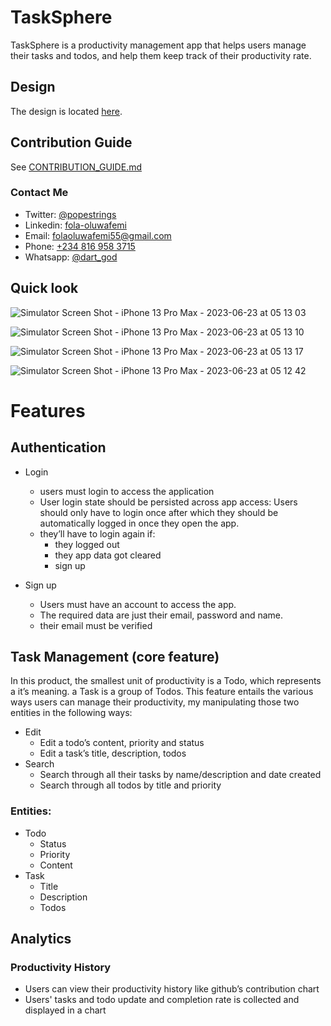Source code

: # TaskSphere

TaskSphere is a productivity management app that helps users manage their tasks and todos, and help them keep track of
their productivity rate.

## Design

The design is
located [here](https://www.figma.com/file/sY1EuiCJTbcP6PsnNNizm1/TaskSphere?type=design&node-id=0%3A1&t=XVdUHzMx91fp8pzj-1).

## Contribution Guide

See [CONTRIBUTION_GUIDE.md](CONTRIBUTION_GUIDE.md)

### Contact Me

- Twitter: [@popestrings](https://twitter.com/popestrings)
- Linkedin: [fola-oluwafemi](https://linkedin.com/in/fola-oluwafemi)
- Email: [folaoluwafemi55@gmail.com](mailto:folaoluwafemi55@gmail.com)
- Phone: [+234 816 958 3715](tel:+2348169583715)
- Whatsapp: [@dart_god](https://wa.me/2348169583715)


## Quick look

![Simulator Screen Shot - iPhone 13 Pro Max - 2023-06-23 at 05 13 03](https://github.com/folaoluwafemi/task_sphere/assets/89414401/1c1ef098-7d91-471d-8767-0edd517283b5)


![Simulator Screen Shot - iPhone 13 Pro Max - 2023-06-23 at 05 13 10](https://github.com/folaoluwafemi/task_sphere/assets/89414401/0d9e2583-5470-4c14-b5ce-484d803b4af1)


![Simulator Screen Shot - iPhone 13 Pro Max - 2023-06-23 at 05 13 17](https://github.com/folaoluwafemi/task_sphere/assets/89414401/a13cbaa7-c5d5-42b1-ba49-93f6c880305f)


![Simulator Screen Shot - iPhone 13 Pro Max - 2023-06-23 at 05 12 42](https://github.com/folaoluwafemi/task_sphere/assets/89414401/c53736d9-1ebf-4675-9e71-bde0b088cac9)









# Features

## Authentication

* Login
    - users must login to access the application
    - User login state should be persisted across app access: Users should only have to login once after which they
      should be automatically logged in once they open the app.
    - they’ll have to login again if:
        * they logged out
        * they app data got cleared
        * sign up


* Sign up
    - Users must have an account to access the app.
    - The required data are just their email, password and name.
    - their email must be verified

## Task Management (core feature)

In this product, the smallest unit of productivity is a Todo, which represents a it’s meaning.
a Task is a group of Todos.
This feature entails the various ways users can manage their productivity, my manipulating those two entities in the
following ways:

* Edit
    * Edit a todo’s content, priority and status
    * Edit a task’s title, description, todos
* Search
    * Search through all their tasks by name/description and date created
    * Search through all todos by title and priority

### Entities:

* Todo
    * Status
    * Priority
    * Content
* Task
    * Title
    * Description
    * Todos

## Analytics
### Productivity History
- Users can view their productivity history like github’s contribution chart
- Users' tasks and todo update and completion rate is collected and displayed in a chart
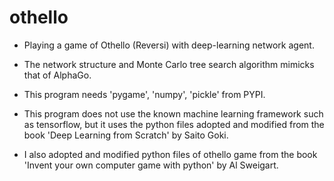 # othello

- Playing a game of Othello (Reversi) with deep-learning network agent.

- The network structure and Monte Carlo tree search algorithm mimicks that of AlphaGo.

- This program needs 'pygame', 'numpy', 'pickle' from PYPI.

- This program does not use the known machine learning framework such as tensorflow, but it uses the python files adopted and modified from the book 'Deep Learning from Scratch' by Saito Goki.

- I also adopted and modified python files of othello game from the book 'Invent your own computer game with python' by Al Sweigart.

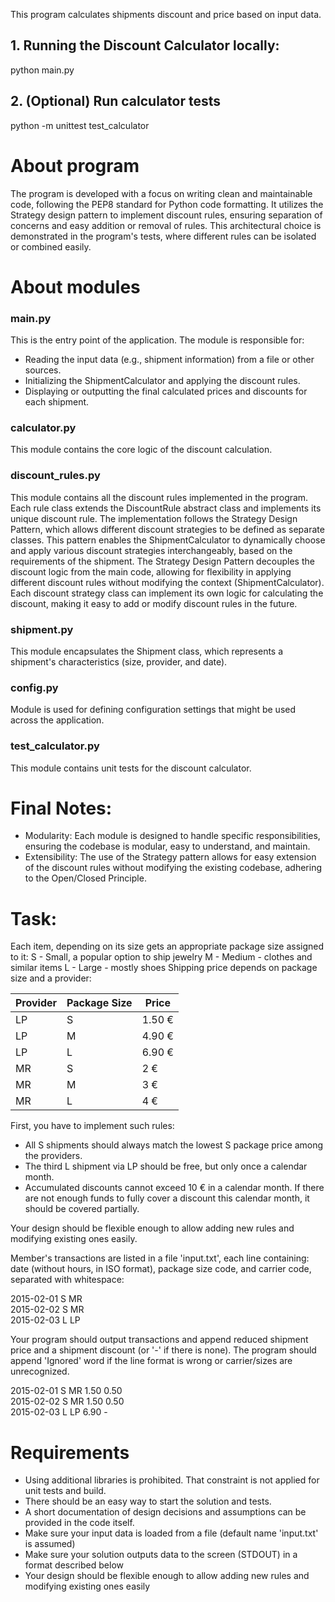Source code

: This program calculates shipments discount and price based on input data.

## 1. Running the Discount Calculator locally:
python main.py

## 2. (Optional) Run calculator tests
python -m unittest test_calculator


# About program
The program is developed with a focus on writing clean and maintainable code, following the PEP8 standard for Python code formatting. It utilizes the Strategy design pattern to implement discount rules, ensuring separation of concerns and easy addition or removal of rules. This architectural choice is demonstrated in the program's tests, where different rules can be isolated or combined easily.

# About modules
### main.py
This is the entry point of the application. The module is responsible for:
- Reading the input data (e.g., shipment information) from a file or other sources.
- Initializing the ShipmentCalculator and applying the discount rules.
- Displaying or outputting the final calculated prices and discounts for each shipment.

### calculator.py
This module contains the core logic of the discount calculation.

### discount_rules.py
This module contains all the discount rules implemented in the program. Each rule class extends the DiscountRule abstract class and implements its unique discount rule. The implementation follows the Strategy Design Pattern, which allows different discount strategies to be defined as separate classes. This pattern enables the ShipmentCalculator to dynamically choose and apply various discount strategies interchangeably, based on the requirements of the shipment.
The Strategy Design Pattern decouples the discount logic from the main code, allowing for flexibility in applying different discount rules without modifying the context (ShipmentCalculator). Each discount strategy class can implement its own logic for calculating the discount, making it easy to add or modify discount rules in the future.

### shipment.py
This module encapsulates the Shipment class, which represents a shipment's characteristics (size, provider, and date).

### config.py
Module is used for defining configuration settings that might be used across the application.

### test_calculator.py
This module contains unit tests for the discount calculator.


# Final Notes:
- Modularity: Each module is designed to handle specific responsibilities, ensuring the codebase is modular, easy to understand, and maintain.
- Extensibility: The use of the Strategy pattern allows for easy extension of the discount rules without modifying the existing codebase, adhering to the Open/Closed Principle.

# Task:
Each item, depending on its size gets an appropriate package size assigned to it:
S - Small, a popular option to ship jewelry
M - Medium - clothes and similar items
L - Large - mostly shoes
Shipping price depends on package size and a provider:

| Provider | Package Size | Price |
|---|---|---|
|LP| S| 1.50 €|
|LP| M |4.90 €|
|LP| L |6.90 €|
|MR| S |2 €|
|MR| M |3 €|
|MR| L |4 €|


First, you have to implement such rules:
- All S shipments should always match the lowest S package price among the providers.
- The third L shipment via LP should be free, but only once a calendar month.
- Accumulated discounts cannot exceed 10 € in a calendar month. If there are not enough funds to fully cover a discount this calendar month, it should be covered partially.

Your design should be flexible enough to allow adding new rules and modifying existing ones easily.

Member's transactions are listed in a file 'input.txt', each line containing: date (without hours, in ISO format), package size code, and carrier code, separated with whitespace:

2015-02-01 S MR\
2015-02-02 S MR\
2015-02-03 L LP

Your program should output transactions and append reduced shipment price and a shipment discount (or '-' if there is none). The program should append 'Ignored' word if the line format is wrong or carrier/sizes are unrecognized.

2015-02-01 S MR 1.50 0.50\
2015-02-02 S MR 1.50 0.50\
2015-02-03 L LP 6.90 -

# Requirements
- Using additional libraries is prohibited. That constraint is not applied for unit tests and build.
- There should be an easy way to start the solution and tests.
- A short documentation of design decisions and assumptions can be provided in the code itself.
- Make sure your input data is loaded from a file (default name 'input.txt' is assumed)
- Make sure your solution outputs data to the screen (STDOUT) in a format described below
- Your design should be flexible enough to allow adding new rules and modifying existing ones easily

————————

◆ **Work required**: Beginning with the line that contains "- Users must have" and ending with the line that contains "This is the", reproduce the listing exactly, pictures excluded.

◆ **Completed task**:
    - Users must have an account to access the app.
    - The required data are just their email, password and name.
    - their email must be verified

## Task Management (core feature)

In this product, the smallest unit of productivity is a Todo, which represents a it’s meaning.
a Task is a group of Todos.
This feature entails the various ways users can manage their productivity, my manipulating those two entities in the
following ways:

* Edit
    * Edit a todo’s content, priority and status
    * Edit a task’s title, description, todos
* Search
    * Search through all their tasks by name/description and date created
    * Search through all todos by title and priority

### Entities:

* Todo
    * Status
    * Priority
    * Content
* Task
    * Title
    * Description
    * Todos

## Analytics
### Productivity History
- Users can view their productivity history like github’s contribution chart
- Users' tasks and todo update and completion rate is collected and displayed in a chart
 # othello

- Playing a game of Othello (Reversi) with deep-learning network agent.

- The network structure and Monte Carlo tree search algorithm mimicks that of AlphaGo.

- This program needs 'pygame', 'numpy', 'pickle' from PYPI.

- This program does not use the known machine learning framework such as tensorflow, but it uses the python files adopted and modified from the book 'Deep Learning from Scratch' by Saito Goki.

- I also adopted and modified python files of othello game from the book 'Invent your own computer game with python' by Al Sweigart.

Source code

: This program calculates shipments discount and price based on input data.

## 1. Running the Discount Calculator locally:
python main.py

## 2. (Optional) Run calculator tests
python -m unittest test_calculator


# About program
The program is developed with a focus on writing clean and maintainable code, following the PEP8 standard for Python code formatting. It utilizes the Strategy design pattern to implement discount rules, ensuring separation of concerns and easy addition or removal of rules. This architectural choice is demonstrated in the program's tests, where different rules can be isolated or combined easily.

# About modules
### main.py
This is the entry point of the application. The module is responsible for:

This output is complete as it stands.